Have you spent time in a scented garden? Enjoyed its fragrant perfume yielded by trees, shrubs, flowers, and bulbs? Have you sat and listened to the chorus of songbirds, or wondered why there were so many pollinators and desirable wildlife? A fragrant garden is a host to many visitors who want to enjoy the many pleasures it offers.

800px-Yoshino_Sakura_Tidal_Basin_DCScented gardens have been enjoyed throughout history, and have been popular for many years and throughout many parts of the world. The hanging gardens of Babylon were thought to have been a scented garden. These gardens are usually designed with their individual fragrances in mind. Light scents are preferred, and bulbs such as daffodils, narcissus, hyacinths, snowdrops, irises, and lilies are popular selections.

Fragrant trees are used as focal points, and add a majestic quality to the garden; their branches supply rest for songbirds, and give shade and shield plants from harsh sunlight and summer heat. A comfortable bench or seat may lure the visitor to sit and bask in the many pleasures the garden affords. Some favorite aromatic trees include the lilac, flowering apricot, southern magnolia, flowering cherry, flowering crabapple, butterfly magnolia, Sweet Michelia (a sweet-scented tree that blooms from late winter through spring) and Chinese fringe tree.

Shrubs also play their part in the perfumed garden: the elegant daphne, splendid gardenia, the sweet mockorange, viburnum, and sweet olive, are grown for their scents. Fragrant shrubs can be planted by doors and windows to bring soft aromas inside the home.

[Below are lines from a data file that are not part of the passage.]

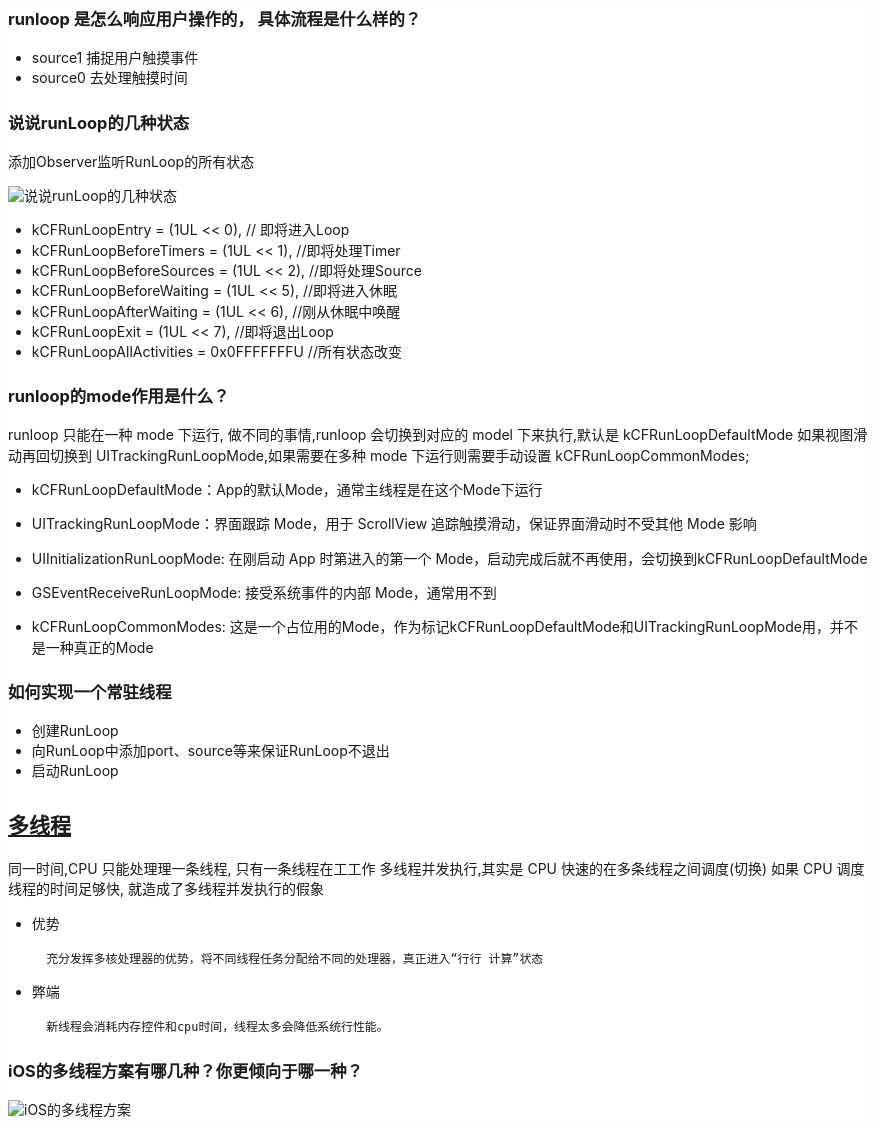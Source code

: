 ### runloop 是怎么响应用户操作的， 具体流程是什么样的？

- source1 捕捉用户触摸事件
- source0 去处理触摸时间

### 说说runLoop的几种状态

添加Observer监听RunLoop的所有状态

![说说runLoop的几种状态](http://cdn.xuebaonline.com/2020-ms-stp5.png "")

- kCFRunLoopEntry = (1UL << 0),           // 即将进入Loop
- kCFRunLoopBeforeTimers = (1UL << 1),    //即将处理Timer
- kCFRunLoopBeforeSources = (1UL << 2),   //即将处理Source
- kCFRunLoopBeforeWaiting = (1UL << 5),   //即将进入休眠
- kCFRunLoopAfterWaiting = (1UL << 6),    //刚从休眠中唤醒
- kCFRunLoopExit = (1UL << 7),            //即将退出Loop
- kCFRunLoopAllActivities = 0x0FFFFFFFU   //所有状态改变

### runloop的mode作用是什么？

runloop 只能在一种 mode 下运行, 做不同的事情,runloop 会切换到对应的 model 下来执行,默认是  kCFRunLoopDefaultMode 如果视图滑动再回切换到  UITrackingRunLoopMode,如果需要在多种 mode 下运行则需要手动设置 kCFRunLoopCommonModes;

- kCFRunLoopDefaultMode：App的默认Mode，通常主线程是在这个Mode下运行

- UITrackingRunLoopMode：界面跟踪 Mode，用于 ScrollView 追踪触摸滑动，保证界面滑动时不受其他 Mode 影响

- UIInitializationRunLoopMode: 在刚启动 App 时第进入的第一个 Mode，启动完成后就不再使用，会切换到kCFRunLoopDefaultMode

- GSEventReceiveRunLoopMode: 接受系统事件的内部 Mode，通常用不到

- kCFRunLoopCommonModes: 这是一个占位用的Mode，作为标记kCFRunLoopDefaultMode和UITrackingRunLoopMode用，并不是一种真正的Mode 

### 如何实现一个常驻线程

- 创建RunLoop
- 向RunLoop中添加port、source等来保证RunLoop不退出
- 启动RunLoop

## [多线程](https://www.jianshu.com/p/7649fad15cdb "")

同一时间,CPU 只能处理理一条线程, 只有一条线程在⼯工作 多线程并发执行,其实是 CPU 快速的在多条线程之间调度(切换) 如果 CPU 调度线程的时间⾜够快, 就造成了多线程并发执⾏的假象

- 优势

        充分发挥多核处理器的优势，将不同线程任务分配给不同的处理器，真正进入“⾏行 计算”状态

- 弊端 

        新线程会消耗内存控件和cpu时间，线程太多会降低系统行性能。

### iOS的多线程方案有哪几种？你更倾向于哪一种？

![iOS的多线程方案](http://cdn.xuebaonline.com/2020-ms-stp6.png "")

Other attractions, such as the shrub lilac (Miss Kim), honeysuckle, and jasmine are often placed by decks or patios to add enjoyment to outdoor spaces.

The Japanese used fragrant trees to enhance the enjoyment and aromatic quality of their strolling gardens as well as their courtyard gardens. Many have become favorites, which makes them common selections in a variety of areas. The Yoshino flowering cherry tree is among these favorites, blooming throughout the spring into summer. The Japanese plum tree and styrax (or Japanese snowbell) are two whose fragrances are popular picks for a scented garden. The boxleaf azara, a Chilean native with pom-pom-like blossoms, finds its way into fragrant North American gardens. Some who have chosen it claim the scent is similar to white chocolate.

Most garden lovers will add roses; some that I have seen are Cressida, (pink/apricot) Crimson Glory (red), Heritage (pink), Perfume Delight (pink), Mrs. John Laing (pink), Lady Banksia (single white) and Mr. Lincoln (deep red).

Clematis, Jasmine and wisteria are vines that add dimension to a garden, trailing on a trellis, fence, or arbor.

In one garden I visited, a bench becomes a sitting spot in this outdoor room. Behind the bench, on a series of trellises painted blue, are vines of confederate jasmine to place the sitter in a lovely aromatic room. The garden is enclosed with a boxwood parterre, and visitors can find themselves sharing tea and cookies with the garden owner beneath a flowering cherry tree while blue hydrangeas grace the backdrop. It is a feast for the senses.

In colonial days, herbs were placed in gardens for their culinary and medicinal purposes, and many were placed next to the house to give off their aromatic perfumes both outside and inside. These may have included rosemary, thyme, chamomile, dill, savory, marjoram, various mints, and lamb’s ear. These popular choices are still found in modern-day gardens. Some herbs such as lavender had a variety of uses, including perfuming the home (sachets) and scenting the bath water.

The English and French designed their grounds to be enjoyed seasonally, and included a variety of evergreen plants in the designs. These were chosen for aromatic properties. In some areas, conifers planted on walking paths were chosen to give a scent to the garden in winter. Other winter bloomers are witch hazel, viburnum bodnantense ‘Dawn,’ winter daphne, and honeysuckle lonicera fragrantissima, which can be placed in gardens to optimize their fragrances.

Scented gardens draw songbirds, butterflies, bees and other pollinators attracted by the varying perfumes. Azaleas, flowering quince, hawthorn, tulip magnolia, and rhododendron are great choices. Flowers, including dianthus, phlox, nicotiana, clematis, oriental lily, sweet pea, lily of the valley, french violets and wallflower (to mention some of my favorites) grace the garden with color and perfume. Heliotrope, sweet alyssum, peony, moonflower, flowering peach, cherry, star magnolia, black locust and citrus trees are also chosen to delight the senses and perfume the air in the scented garden.

Scented gardens are more becoming popular in in today’s urban areas as courtyard gardens. Private gardens have always enjoyed them, and with today’s interest in gardens, public gardens are also adding scented areas. Some are grown as gardens for the blind, and hospitals are designing scented gardens for their healing properties.

A scented garden is easy to grow, and most of these plants grow very well in this area.